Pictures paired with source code
+ + +

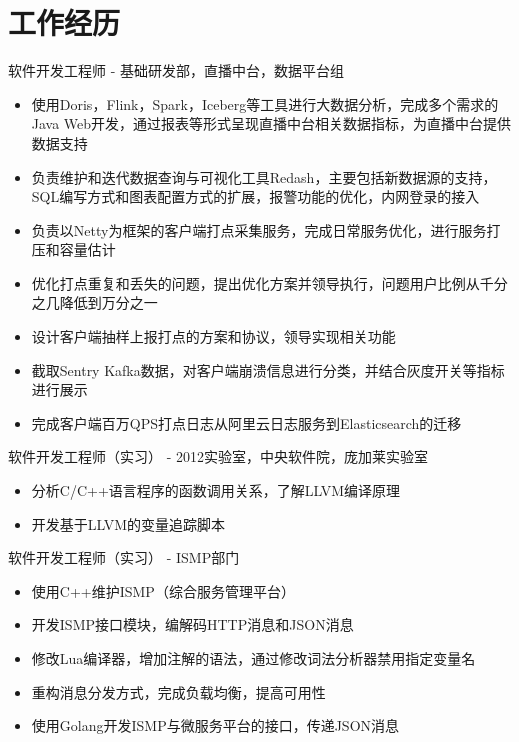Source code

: \documentclass{resume}
\begin{document}
\section{工作经历}
软件开发工程师 - 基础研发部，直播中台，数据平台组
\begin{itemize}[parsep=0.25ex]
    \item 使用Doris，Flink，Spark，Iceberg等工具进行大数据分析，完成多个需求的Java Web开发，通过报表等形式呈现直播中台相关数据指标，为直播中台提供数据支持
    \item 负责维护和迭代数据查询与可视化工具Redash，主要包括新数据源的支持，SQL编写方式和图表配置方式的扩展，报警功能的优化，内网登录的接入
    \item 负责以Netty为框架的客户端打点采集服务，完成日常服务优化，进行服务打压和容量估计
    \item 优化打点重复和丢失的问题，提出优化方案并领导执行，问题用户比例从千分之几降低到万分之一
    \item 设计客户端抽样上报打点的方案和协议，领导实现相关功能
    \item 截取Sentry Kafka数据，对客户端崩溃信息进行分类，并结合灰度开关等指标进行展示
    \item 完成客户端百万QPS打点日志从阿里云日志服务到Elasticsearch的迁移
\end{itemize}
软件开发工程师（实习） - 2012实验室，中央软件院，庞加莱实验室
\begin{itemize}[parsep=0.25ex]
    \item 分析C/C++语言程序的函数调用关系，了解LLVM编译原理
    \item 开发基于LLVM的变量追踪脚本
\end{itemize}
软件开发工程师（实习） - ISMP部门
\begin{itemize}[parsep=0.25ex]
    \item 使用C++维护ISMP（综合服务管理平台）
    \item 开发ISMP接口模块，编解码HTTP消息和JSON消息
    \item 修改Lua编译器，增加注解的语法，通过修改词法分析器禁用指定变量名
    \item 重构消息分发方式，完成负载均衡，提高可用性
    \item 使用Golang开发ISMP与微服务平台的接口，传递JSON消息
\end{itemize}

\vspace{6pt}
\end{document}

+ + +

▶ Directions: Nothing but a number should be given: how many lines in the records hold the word "软件开发工程师".

▶ The completed task: 3